- [Prompt]
Your task is to transcribe the data exactly while omitting each picture.

- [Given data]
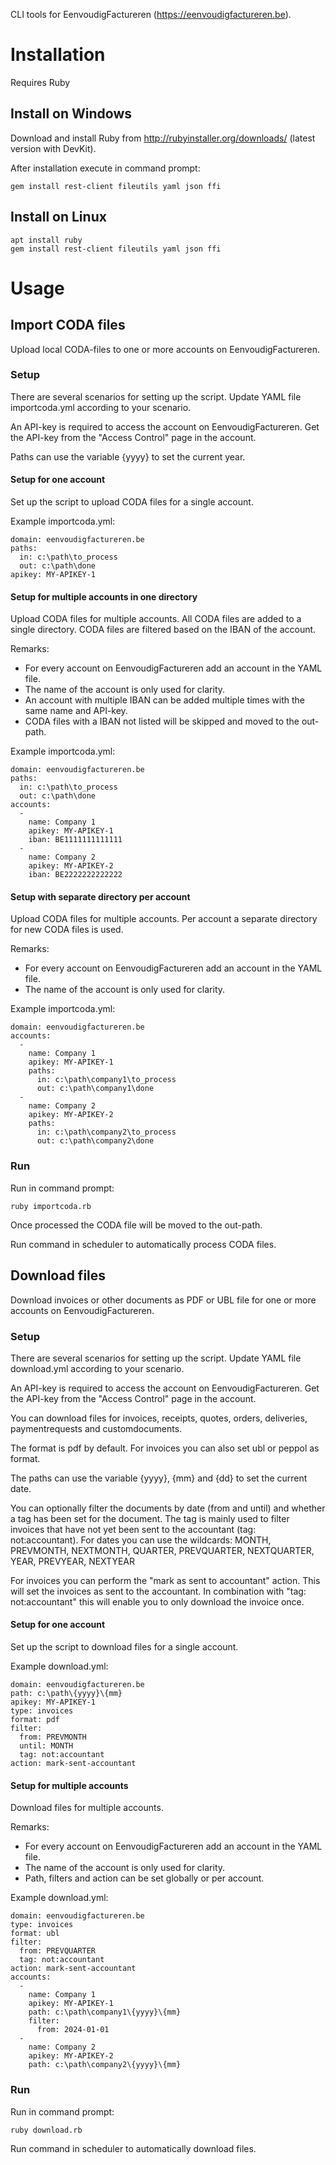 CLI tools for EenvoudigFactureren (https://eenvoudigfactureren.be).

# Installation

Requires Ruby

## Install on Windows

Download and install Ruby from http://rubyinstaller.org/downloads/ (latest version with DevKit).

After installation execute in command prompt:
```
gem install rest-client fileutils yaml json ffi
```

## Install on Linux

```
apt install ruby
gem install rest-client fileutils yaml json ffi
```

# Usage

## Import CODA files

Upload local CODA-files to one or more accounts on EenvoudigFactureren.

### Setup

There are several scenarios for setting up the script. Update YAML file importcoda.yml according to your scenario.

An API-key is required to access the account on EenvoudigFactureren. Get the API-key from the "Access Control" page in the account.

Paths can use the variable {yyyy} to set the current year.

#### Setup for one account

Set up the script to upload CODA files for a single account.

Example importcoda.yml:

```
domain: eenvoudigfactureren.be
paths:
  in: c:\path\to_process
  out: c:\path\done
apikey: MY-APIKEY-1
```

#### Setup for multiple accounts in one directory

Upload CODA files for multiple accounts. All CODA files are added to a single directory. CODA files are filtered based on the IBAN of the account.

Remarks:
- For every account on EenvoudigFactureren add an account in the YAML file.
- The name of the account is only used for clarity.
- An account with multiple IBAN can be added multiple times with the same name and API-key.
- CODA files with a IBAN not listed will be skipped and moved to the out-path.

Example importcoda.yml:

```
domain: eenvoudigfactureren.be
paths:
  in: c:\path\to_process
  out: c:\path\done
accounts:
  - 
    name: Company 1
    apikey: MY-APIKEY-1
    iban: BE1111111111111
  -
    name: Company 2
    apikey: MY-APIKEY-2
    iban: BE2222222222222
```

#### Setup with separate directory per account

Upload CODA files for multiple accounts. Per account a separate directory for new CODA files is used.

Remarks:
- For every account on EenvoudigFactureren add an account in the YAML file.
- The name of the account is only used for clarity.

Example importcoda.yml:

```
domain: eenvoudigfactureren.be
accounts:
  - 
    name: Company 1
    apikey: MY-APIKEY-1
    paths:
      in: c:\path\company1\to_process
      out: c:\path\company1\done
  -
    name: Company 2
    apikey: MY-APIKEY-2
    paths:
      in: c:\path\company2\to_process
      out: c:\path\company2\done
```

### Run

Run in command prompt:
```
ruby importcoda.rb
```

Once processed the CODA file will be moved to the out-path.

Run command in scheduler to automatically process CODA files.

## Download files

Download invoices or other documents as PDF or UBL file for one or more accounts on EenvoudigFactureren.

### Setup

There are several scenarios for setting up the script. Update YAML file download.yml according to your scenario.

An API-key is required to access the account on EenvoudigFactureren. Get the API-key from the "Access Control" page in the account.

You can download files for invoices, receipts, quotes, orders, deliveries, paymentrequests and customdocuments.

The format is pdf by default. For invoices you can also set ubl or peppol as format.

The paths can use the variable {yyyy}, {mm} and {dd} to set the current date.

You can optionally filter the documents by date (from and until) and whether a tag has been set for the document. The tag is mainly used to filter invoices that have not yet been sent to the accountant (tag: not:accountant).
For dates you can use the wildcards: MONTH, PREVMONTH, NEXTMONTH, QUARTER, PREVQUARTER, NEXTQUARTER, YEAR, PREVYEAR, NEXTYEAR

For invoices you can perform the "mark as sent to accountant" action. This will set the invoices as sent to the accountant. In combination with "tag: not:accountant" this will enable you to only download the invoice once.

#### Setup for one account

Set up the script to download files for a single account.

Example download.yml:

```
domain: eenvoudigfactureren.be
path: c:\path\{yyyy}\{mm}
apikey: MY-APIKEY-1
type: invoices
format: pdf
filter:
  from: PREVMONTH
  until: MONTH
  tag: not:accountant
action: mark-sent-accountant
```

#### Setup for multiple accounts

Download files for multiple accounts.

Remarks:
- For every account on EenvoudigFactureren add an account in the YAML file.
- The name of the account is only used for clarity.
- Path, filters and action can be set globally or per account.

Example download.yml:

```
domain: eenvoudigfactureren.be
type: invoices
format: ubl
filter:
  from: PREVQUARTER
  tag: not:accountant
action: mark-sent-accountant
accounts:
  - 
    name: Company 1
    apikey: MY-APIKEY-1
    path: c:\path\company1\{yyyy}\{mm}
    filter:
      from: 2024-01-01
  -
    name: Company 2
    apikey: MY-APIKEY-2
    path: c:\path\company2\{yyyy}\{mm}
```

### Run

Run in command prompt:
```
ruby download.rb
```

Run command in scheduler to automatically download files.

- [Written solution]
 CLI tools for EenvoudigFactureren (https://eenvoudigfactureren.be).

# Installation

Requires Ruby

## Install on Windows

Download and install Ruby from http://rubyinstaller.org/downloads/ (latest version with DevKit).

After installation execute in command prompt:
```
gem install rest-client fileutils yaml json ffi
```

## Install on Linux

```
apt install ruby
gem install rest-client fileutils yaml json ffi
```

# Usage

## Import CODA files

Upload local CODA-files to one or more accounts on EenvoudigFactureren.

### Setup

There are several scenarios for setting up the script. Update YAML file importcoda.yml according to your scenario.

An API-key is required to access the account on EenvoudigFactureren. Get the API-key from the "Access Control" page in the account.

Paths can use the variable {yyyy} to set the current year.

#### Setup for one account

Set up the script to upload CODA files for a single account.

Example importcoda.yml:

```
domain: eenvoudigfactureren.be
paths:
  in: c:\path\to_process
  out: c:\path\done
apikey: MY-APIKEY-1
```

#### Setup for multiple accounts in one directory

Upload CODA files for multiple accounts. All CODA files are added to a single directory. CODA files are filtered based on the IBAN of the account.

Remarks:
- For every account on EenvoudigFactureren add an account in the YAML file.
- The name of the account is only used for clarity.
- An account with multiple IBAN can be added multiple times with the same name and API-key.
- CODA files with a IBAN not listed will be skipped and moved to the out-path.

Example importcoda.yml:

```
domain: eenvoudigfactureren.be
paths:
  in: c:\path\to_process
  out: c:\path\done
accounts:
  - 
    name: Company 1
    apikey: MY-APIKEY-1
    iban: BE1111111111111
  -
    name: Company 2
    apikey: MY-APIKEY-2
    iban: BE2222222222222
```

#### Setup with separate directory per account

Upload CODA files for multiple accounts. Per account a separate directory for new CODA files is used.

Remarks:
- For every account on EenvoudigFactureren add an account in the YAML file.
- The name of the account is only used for clarity.

Example importcoda.yml:

```
domain: eenvoudigfactureren.be
accounts:
  - 
    name: Company 1
    apikey: MY-APIKEY-1
    paths:
      in: c:\path\company1\to_process
      out: c:\path\company1\done
  -
    name: Company 2
    apikey: MY-APIKEY-2
    paths:
      in: c:\path\company2\to_process
      out: c:\path\company2\done
```

### Run

Run in command prompt:
```
ruby importcoda.rb
```

Once processed the CODA file will be moved to the out-path.

Run command in scheduler to automatically process CODA files.

## Download files

Download invoices or other documents as PDF or UBL file for one or more accounts on EenvoudigFactureren.

### Setup

There are several scenarios for setting up the script. Update YAML file download.yml according to your scenario.

An API-key is required to access the account on EenvoudigFactureren. Get the API-key from the "Access Control" page in the account.

You can download files for invoices, receipts, quotes, orders, deliveries, paymentrequests and customdocuments.

The format is pdf by default. For invoices you can also set ubl or peppol as format.

The paths can use the variable {yyyy}, {mm} and {dd} to set the current date.

You can optionally filter the documents by date (from and until) and whether a tag has been set for the document. The tag is mainly used to filter invoices that have not yet been sent to the accountant (tag: not:accountant).
For dates you can use the wildcards: MONTH, PREVMONTH, NEXTMONTH, QUARTER, PREVQUARTER, NEXTQUARTER, YEAR, PREVYEAR, NEXTYEAR

For invoices you can perform the "mark as sent to accountant" action. This will set the invoices as sent to the accountant. In combination with "tag: not:accountant" this will enable you to only download the invoice once.

#### Setup for one account

Set up the script to download files for a single account.

Example download.yml:

```
domain: eenvoudigfactureren.be
path: c:\path\{yyyy}\{mm}
apikey: MY-APIKEY-1
type: invoices
format: pdf
filter:
  from: PREVMONTH
  until: MONTH
  tag: not:accountant
action: mark-sent-accountant
```

#### Setup for multiple accounts

Download files for multiple accounts.

Remarks:
- For every account on EenvoudigFactureren add an account in the YAML file.
- The name of the account is only used for clarity.
- Path, filters and action can be set globally or per account.

Example download.yml:

```
domain: eenvoudigfactureren.be
type: invoices
format: ubl
filter:
  from: PREVQUARTER
  tag: not:accountant
action: mark-sent-accountant
accounts:
  - 
    name: Company 1
    apikey: MY-APIKEY-1
    path: c:\path\company1\{yyyy}\{mm}
    filter:
      from: 2024-01-01
  -
    name: Company 2
    apikey: MY-APIKEY-2
    path: c:\path\company2\{yyyy}\{mm}
```

### Run

Run in command prompt:
```
ruby download.rb
```

Run command in scheduler to automatically download files.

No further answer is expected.